— ASSIGNMENT —
Only lines with the string "bigg" matter here; gather them from the material below.

MATERIAL SUPPLIED START

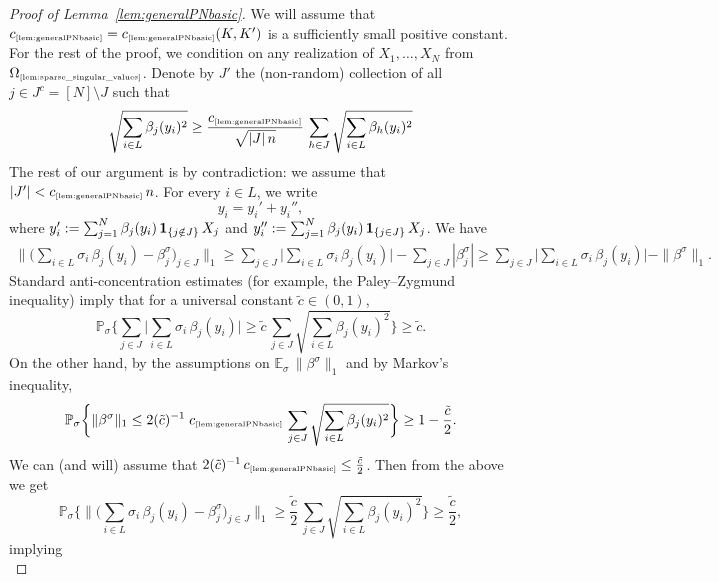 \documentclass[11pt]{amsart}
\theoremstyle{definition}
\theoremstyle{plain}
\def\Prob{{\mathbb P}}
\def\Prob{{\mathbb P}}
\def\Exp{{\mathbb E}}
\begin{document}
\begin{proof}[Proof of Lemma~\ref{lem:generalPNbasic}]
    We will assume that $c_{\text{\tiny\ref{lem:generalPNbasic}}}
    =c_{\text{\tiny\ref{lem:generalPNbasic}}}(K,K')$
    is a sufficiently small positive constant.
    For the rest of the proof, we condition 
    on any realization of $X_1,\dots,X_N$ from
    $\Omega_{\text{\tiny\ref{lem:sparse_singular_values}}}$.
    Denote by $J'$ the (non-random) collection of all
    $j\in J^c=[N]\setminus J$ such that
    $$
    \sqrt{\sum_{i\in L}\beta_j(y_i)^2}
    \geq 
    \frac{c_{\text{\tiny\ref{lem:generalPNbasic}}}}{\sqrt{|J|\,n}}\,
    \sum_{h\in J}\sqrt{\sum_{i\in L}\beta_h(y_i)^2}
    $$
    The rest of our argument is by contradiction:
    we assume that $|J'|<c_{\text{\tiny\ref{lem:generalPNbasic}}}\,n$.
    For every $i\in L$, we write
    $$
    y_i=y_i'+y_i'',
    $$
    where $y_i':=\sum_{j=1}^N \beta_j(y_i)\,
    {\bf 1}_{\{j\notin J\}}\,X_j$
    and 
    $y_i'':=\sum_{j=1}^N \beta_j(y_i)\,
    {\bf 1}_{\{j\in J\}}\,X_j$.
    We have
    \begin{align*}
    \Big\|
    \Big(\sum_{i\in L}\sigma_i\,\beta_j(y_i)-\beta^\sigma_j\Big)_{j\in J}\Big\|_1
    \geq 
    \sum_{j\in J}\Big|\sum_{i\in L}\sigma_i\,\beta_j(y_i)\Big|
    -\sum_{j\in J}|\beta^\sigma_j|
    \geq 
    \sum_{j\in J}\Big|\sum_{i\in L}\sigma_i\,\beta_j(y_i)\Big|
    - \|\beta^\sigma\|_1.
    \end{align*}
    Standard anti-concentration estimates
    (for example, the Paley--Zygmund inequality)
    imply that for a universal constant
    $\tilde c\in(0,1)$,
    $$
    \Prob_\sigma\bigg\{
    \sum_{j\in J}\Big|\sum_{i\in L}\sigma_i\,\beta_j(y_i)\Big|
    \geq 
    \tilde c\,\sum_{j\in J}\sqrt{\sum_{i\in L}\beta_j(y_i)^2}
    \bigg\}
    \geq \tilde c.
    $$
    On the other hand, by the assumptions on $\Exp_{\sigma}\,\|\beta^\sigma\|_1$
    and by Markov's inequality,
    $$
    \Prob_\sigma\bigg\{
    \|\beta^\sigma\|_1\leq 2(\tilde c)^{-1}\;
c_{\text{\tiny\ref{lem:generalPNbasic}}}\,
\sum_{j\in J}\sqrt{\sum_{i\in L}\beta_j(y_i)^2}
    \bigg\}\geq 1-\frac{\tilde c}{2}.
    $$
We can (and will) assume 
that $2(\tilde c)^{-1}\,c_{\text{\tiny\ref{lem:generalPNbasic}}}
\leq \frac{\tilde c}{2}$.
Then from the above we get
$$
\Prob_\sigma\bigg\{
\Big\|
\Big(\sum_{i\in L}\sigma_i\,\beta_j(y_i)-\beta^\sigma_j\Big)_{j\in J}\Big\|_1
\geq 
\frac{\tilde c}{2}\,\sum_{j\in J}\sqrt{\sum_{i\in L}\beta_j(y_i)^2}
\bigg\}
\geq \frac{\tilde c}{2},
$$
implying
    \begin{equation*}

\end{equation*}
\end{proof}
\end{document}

MATERIAL SUPPLIED END
MATERIAL SUPPLIED START

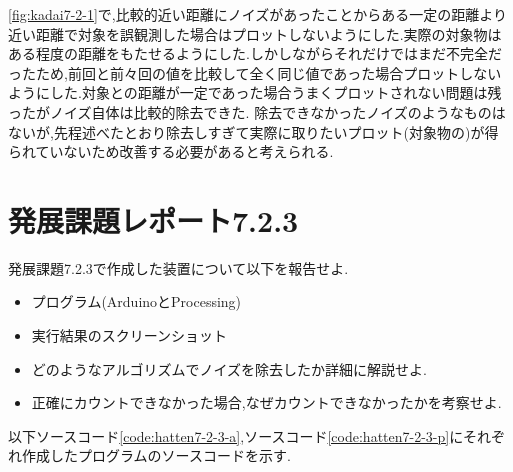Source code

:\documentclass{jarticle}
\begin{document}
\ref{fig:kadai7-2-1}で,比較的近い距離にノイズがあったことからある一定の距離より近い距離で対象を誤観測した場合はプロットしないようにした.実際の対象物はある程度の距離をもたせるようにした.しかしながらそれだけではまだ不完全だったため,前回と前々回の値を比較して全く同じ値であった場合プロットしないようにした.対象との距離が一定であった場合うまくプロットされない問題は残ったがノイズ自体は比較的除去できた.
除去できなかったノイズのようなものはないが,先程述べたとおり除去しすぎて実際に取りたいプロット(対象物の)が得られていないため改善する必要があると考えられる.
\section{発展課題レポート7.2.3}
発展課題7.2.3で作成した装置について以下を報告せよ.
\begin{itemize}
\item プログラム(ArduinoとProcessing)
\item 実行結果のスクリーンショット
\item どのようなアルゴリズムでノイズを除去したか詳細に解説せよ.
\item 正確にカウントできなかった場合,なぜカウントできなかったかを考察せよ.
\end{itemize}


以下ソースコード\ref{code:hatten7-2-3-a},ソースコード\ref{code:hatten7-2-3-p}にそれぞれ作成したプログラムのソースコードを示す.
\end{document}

MATERIAL SUPPLIED END
MATERIAL SUPPLIED START

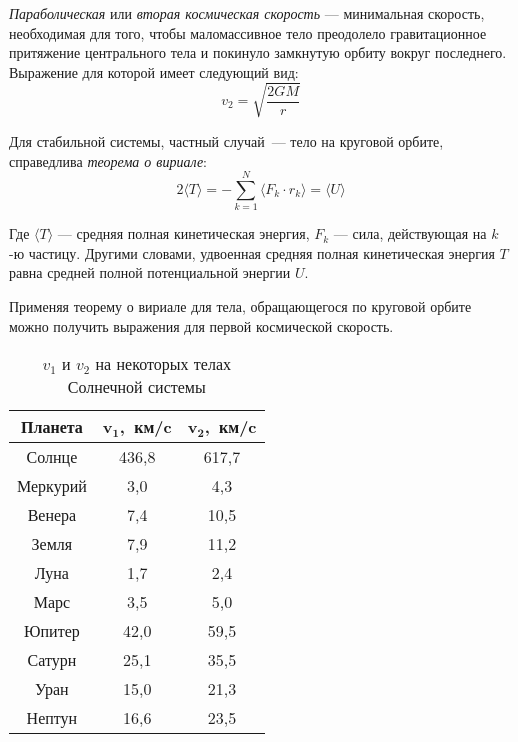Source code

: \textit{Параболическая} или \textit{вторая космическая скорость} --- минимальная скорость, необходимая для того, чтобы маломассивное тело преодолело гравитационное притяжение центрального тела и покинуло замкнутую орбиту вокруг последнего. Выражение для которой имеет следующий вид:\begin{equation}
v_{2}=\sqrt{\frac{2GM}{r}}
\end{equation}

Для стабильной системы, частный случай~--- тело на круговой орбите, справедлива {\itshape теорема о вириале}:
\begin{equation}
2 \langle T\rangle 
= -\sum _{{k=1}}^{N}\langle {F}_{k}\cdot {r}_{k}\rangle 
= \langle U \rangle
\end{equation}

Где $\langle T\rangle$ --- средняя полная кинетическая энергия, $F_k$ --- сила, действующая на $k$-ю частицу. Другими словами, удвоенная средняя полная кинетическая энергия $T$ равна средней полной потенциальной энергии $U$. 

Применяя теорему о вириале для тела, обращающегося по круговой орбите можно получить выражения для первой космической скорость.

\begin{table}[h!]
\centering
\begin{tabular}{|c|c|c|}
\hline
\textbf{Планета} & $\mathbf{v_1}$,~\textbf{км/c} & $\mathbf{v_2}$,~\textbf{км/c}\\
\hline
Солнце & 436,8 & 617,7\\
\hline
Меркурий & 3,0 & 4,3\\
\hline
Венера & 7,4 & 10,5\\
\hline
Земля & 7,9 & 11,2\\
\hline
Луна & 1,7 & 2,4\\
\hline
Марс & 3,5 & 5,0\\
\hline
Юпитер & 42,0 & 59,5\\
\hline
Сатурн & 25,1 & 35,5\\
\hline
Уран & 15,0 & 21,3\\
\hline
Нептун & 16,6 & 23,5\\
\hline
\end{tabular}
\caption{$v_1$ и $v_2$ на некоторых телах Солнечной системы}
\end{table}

MATERIAL SUPPLIED END

— SOLUTION TO THIS TASK —
    \Prob_\sigma\bigg\{
    \bigg\}
    \Prob_\sigma\bigg\{
    \bigg\}\geq 1-\frac{\tilde c}{2}.
\Prob_\sigma\bigg\{
\bigg\}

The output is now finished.